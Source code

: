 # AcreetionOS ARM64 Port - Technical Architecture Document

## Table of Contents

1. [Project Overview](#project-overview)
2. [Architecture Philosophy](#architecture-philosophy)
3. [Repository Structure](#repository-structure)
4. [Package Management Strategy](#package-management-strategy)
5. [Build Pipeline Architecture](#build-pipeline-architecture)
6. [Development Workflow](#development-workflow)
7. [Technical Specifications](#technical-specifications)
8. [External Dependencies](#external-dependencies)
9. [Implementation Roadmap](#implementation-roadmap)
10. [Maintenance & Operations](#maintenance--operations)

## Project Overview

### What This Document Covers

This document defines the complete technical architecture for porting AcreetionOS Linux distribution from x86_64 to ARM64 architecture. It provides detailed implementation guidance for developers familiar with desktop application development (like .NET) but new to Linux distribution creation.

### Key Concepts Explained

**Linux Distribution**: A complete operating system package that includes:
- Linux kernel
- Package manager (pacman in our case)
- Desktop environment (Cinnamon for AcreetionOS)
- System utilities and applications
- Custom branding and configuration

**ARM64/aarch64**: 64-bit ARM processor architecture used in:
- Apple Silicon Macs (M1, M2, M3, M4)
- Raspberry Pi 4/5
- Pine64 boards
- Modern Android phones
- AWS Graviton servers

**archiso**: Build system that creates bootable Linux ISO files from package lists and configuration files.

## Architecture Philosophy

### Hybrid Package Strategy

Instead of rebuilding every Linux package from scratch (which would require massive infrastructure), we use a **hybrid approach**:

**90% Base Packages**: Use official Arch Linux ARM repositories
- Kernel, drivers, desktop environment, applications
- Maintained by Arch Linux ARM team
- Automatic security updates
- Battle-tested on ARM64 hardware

◆ ◆ ◆

WORK INSTRUCTION: Given the records above, return exactly the lines starting at the line containing "and configuration files." and ending at the line containing "- Maintained by Arch Linux ARM team", including both.

RESPONSE BELOW:
**archiso**: Build system that creates bootable Linux ISO files from package lists and configuration files.

## Architecture Philosophy

### Hybrid Package Strategy

Instead of rebuilding every Linux package from scratch (which would require massive infrastructure), we use a **hybrid approach**:

**90% Base Packages**: Use official Arch Linux ARM repositories
- Kernel, drivers, desktop environment, applications
- Maintained by Arch Linux ARM team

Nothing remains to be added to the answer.